A WOMAN in her 20s was killed by an 'very overwhelming and aggressive' cancer usually seen in people in later life, an inquest heard.

Winchester Coroner's Court heard 29-year-old Laura Emery was diagnosed with malignant mesothelioma, a type of cancer usually associated with asbestos exposure, last December.

The tumour, which had spread around much of Ms Emery's chest and abdomen, was described as the biggest Pathologist Dr Victoria Elliot had seen.

Dr Elliot told the inquest Ms Emery's left lung had been "almost completely destroyed" by the disease and the tumour had been pressing on her heart, making it work harder.

"This was the most tumour volume I have seen, and some of my colleagues have seen," and was a "very overwhelming and aggressive tumour", Dr Elliot added.
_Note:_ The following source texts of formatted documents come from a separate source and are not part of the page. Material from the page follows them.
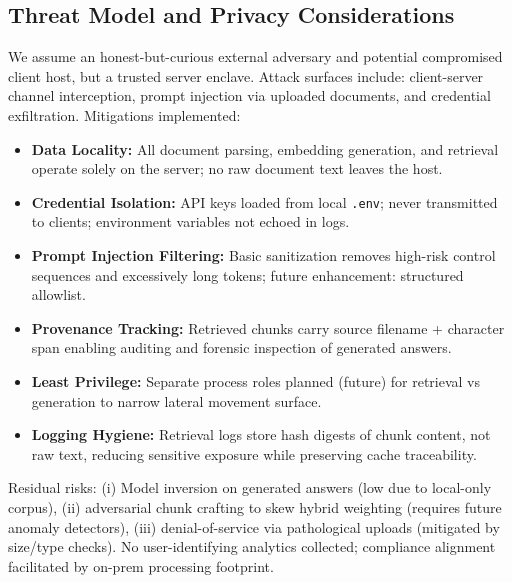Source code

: \documentclass[11pt]{article}
\begin{document}
\subsection{Threat Model and Privacy Considerations}
We assume an honest-but-curious external adversary and potential compromised client host, but a trusted server enclave. Attack surfaces include: client-server channel interception, prompt injection via uploaded documents, and credential exfiltration. Mitigations implemented:
\begin{itemize}
  \item \textbf{Data Locality:} All document parsing, embedding generation, and retrieval operate solely on the server; no raw document text leaves the host.
  \item \textbf{Credential Isolation:} API keys loaded from local \texttt{.env}; never transmitted to clients; environment variables not echoed in logs.
  \item \textbf{Prompt Injection Filtering:} Basic sanitization removes high-risk control sequences and excessively long tokens; future enhancement: structured allowlist.
  \item \textbf{Provenance Tracking:} Retrieved chunks carry source filename + character span enabling auditing and forensic inspection of generated answers.
  \item \textbf{Least Privilege:} Separate process roles planned (future) for retrieval vs generation to narrow lateral movement surface.
  \item \textbf{Logging Hygiene:} Retrieval logs store hash digests of chunk content, not raw text, reducing sensitive exposure while preserving cache traceability.
\end{itemize}
Residual risks: (i) Model inversion on generated answers (low due to local-only corpus), (ii) adversarial chunk crafting to skew hybrid weighting (requires future anomaly detectors), (iii) denial-of-service via pathological uploads (mitigated by size/type checks). No user-identifying analytics collected; compliance alignment facilitated by on-prem processing footprint.
\end{document}
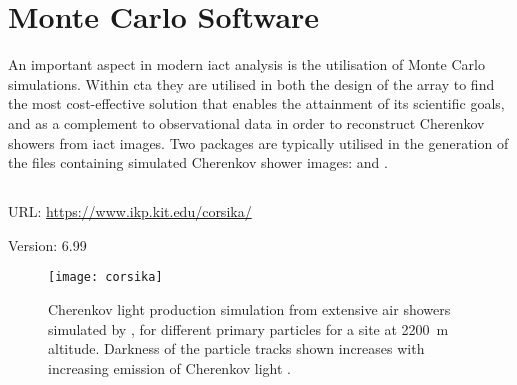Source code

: \section{Monte Carlo Software}

An important aspect in modern \gls{iact} analysis is the utilisation of Monte Carlo simulations. Within \gls{cta} they are utilised in both the design of the array to find the most cost-effective solution that enables the attainment of its scientific goals, and as a complement to observational data in order to reconstruct Cherenkov showers from \gls{iact} images. Two packages are typically utilised in the generation of the files containing simulated Cherenkov shower images:  and .

\subsection{}
\vspace{-0.7em}
\noindent \hspace{\parindent} {\tiny URL: \url{https://www.ikp.kit.edu/corsika/} \par}
\noindent \hspace{\parindent} {\tiny Version: 6.99 \par}

\begin{figure}
  \texttt{[image: corsika]}
  \caption[ extensive air shower simulations.]{Cherenkov light production simulation from extensive air showers simulated by , for different primary particles for a site at \SI{2200}{m} altitude. Darkness of the particle tracks shown increases with increasing emission of Cherenkov light \cite{Bernlohr2008}.}
  \label{fig:corsika}
\end{figure}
However, she said there was typically a 30-year gap between asbestos exposure and symptoms appearing, adding: "This is a very unusual scenario."

The inquest heard that between 2005 and 2013, Ms Emery, of Hall Lands Lane, Fair Oak, had been working as an agricultural worker on various poultry farms, and is thought this is where she may have been exposed to asbestos.
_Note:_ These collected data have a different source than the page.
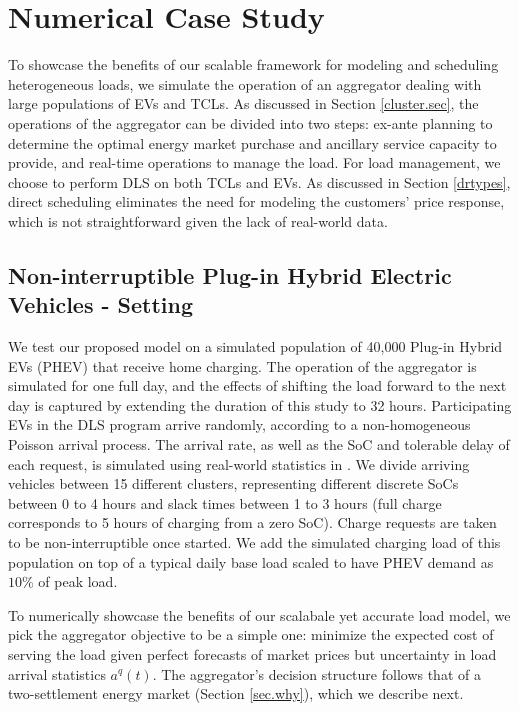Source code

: \documentclass[10pt]{IEEEtran}
\begin{document}
\vspace{-0.2cm}

\section{Numerical Case Study}\label{sec.numerical}
To showcase the benefits of our scalable framework for modeling and scheduling heterogeneous loads, we simulate the operation of an aggregator dealing with large populations of EVs and TCLs. As discussed in Section \ref{cluster.sec}, the operations of the aggregator can be divided into two steps: ex-ante planning to determine the optimal energy market purchase and ancillary service capacity to provide, and real-time operations to manage the load. For load management, we choose to perform DLS on both TCLs and EVs. As discussed in Section \ref{drtypes}, direct scheduling eliminates the need for modeling the customers' price response, which is not straightforward given the lack of real-world data.

\subsection{Non-interruptible Plug-in Hybrid  Electric Vehicles - Setting}
We test our proposed model on a simulated population of 40,000 Plug-in Hybrid EVs (PHEV) that receive home charging. The operation of the aggregator is simulated for one full day, and the effects of shifting the load forward to the next day is captured by extending the duration of this study to 32 hours. Participating EVs in the DLS program arrive randomly, according to a non-homogeneous Poisson arrival process. The arrival rate, as well as the SoC and tolerable delay of each request, is simulated using real-world statistics in \cite{alizadeh2013ev}. We divide arriving vehicles between 15 different clusters,  representing different discrete SoCs between 0 to 4 hours and slack times between 1 to 3 hours (full charge corresponds to 5 hours of charging from a zero SoC).  Charge requests are taken to be non-interruptible once started. We add the simulated charging load of this population on top of a typical daily base load scaled to have PHEV demand as $10\%$ of peak load\cite{data}. 

To numerically showcase the benefits of our scalabale yet accurate load model, we pick the aggregator objective to be a simple one: minimize the expected cost of serving the load given perfect forecasts of market prices but uncertainty in load arrival statistics $a^q(t)$.
The aggregator's decision structure follows that of a two-settlement energy market (Section \ref{sec.why}), which we describe next.
\end{document}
Solicitor Lynn Yates said at one of the sites – Cock Pit Farm in Horton Heath – "one of the sheds was in a poor state. She thought it might have been an asbestos roof".

Recording a conclusion of death due to industrial disease, senior coroner Grahame Short said: "It's very clear it was a particularly aggressive tumour which had spread to large parts of her body.
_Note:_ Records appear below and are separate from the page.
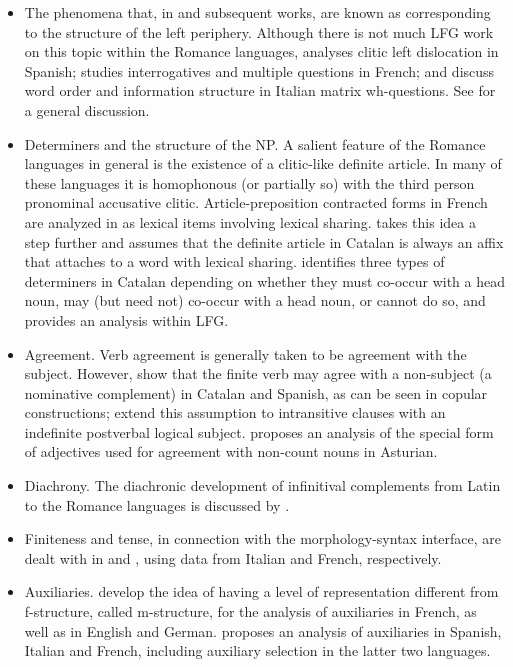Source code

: \documentclass[output=paper,hidelinks]{langscibook}
\begin{document}
\begin{itemize}
\item The phenomena that, in \citet{Rizzi1997} and subsequent works, are known as corresponding to the structure of the left periphery. Although there is not much LFG work on this topic within the Romance languages, \citet{Estigarribia2005,Estigarribia2013} analyses clitic left dislocation in Spanish; \citet{Gazdik2008,Gazdik2010} studies interrogatives and multiple questions in French; and \citet{ZipfQuaglia2017} discuss word order and information structure in Italian matrix wh-questions. See  for a general discussion.
\item Determiners and the structure of the NP. A salient feature of the Romance languages in general is the existence of a clitic-like definite article. In many of these languages it is homophonous (or partially so) with the third person pronominal accusative clitic. Article-preposition contracted forms in French are analyzed in \citet{wescoat2007} as lexical items involving lexical sharing. \citet{Alsina10} takes this idea a step further and assumes that the definite article in Catalan is always an affix that attaches to a word with lexical sharing. \citet{Alsina2011} identifies three types of determiners in Catalan depending on whether they must co-occur with a head noun, may (but need not) co-occur with a head noun, or cannot do so, and provides an analysis within LFG.
\item Agreement. Verb agreement is generally taken to be agreement with the subject. However, \citet{AV:LFG14} show that the finite verb may agree with a non-subject (a nominative complement) in Catalan and Spanish, as can be seen in copular constructions; \citet{AlsinaYang2018} extend this assumption to intransitive clauses with an indefinite postverbal logical subject. \citet{CarreteroGarcia2017} proposes an analysis of the special form of adjectives used for agreement with non-count nouns in Asturian. 
\item Diachrony. The diachronic development of infinitival complements from Latin to the Romance languages is discussed by \citet{Vincent2019}.
\item Finiteness and tense, in connection with the morphology-syntax interface, are dealt with in \citet{Barron2000} and \citet{Schwarze2001a}, using data from Italian and French, respectively. 
\item Auxiliaries. \citet{buttetal96} develop the idea of having a level of representation different from f-structure, called m-structure, for the analysis of auxiliaries in French, as well as in English and German. \citet{Schwarze1996} proposes an analysis of auxiliaries in Spanish, Italian and French, including auxiliary selection in the latter two languages.
\end{itemize}
\end{document}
"What's more difficult... is to establish causation. In my experience, the vast majority who suffer from mesothelioma are in their 50s, 60s, 70s, 80s.

"There's evidence Laura was exposed, although Dr Elliot has been unable to demonstrate that. It's possible Laura was one of the unfortunate people where the cancer can develop spontaneously.

"It's more likely than not the asbestos dust that had caused the cancer.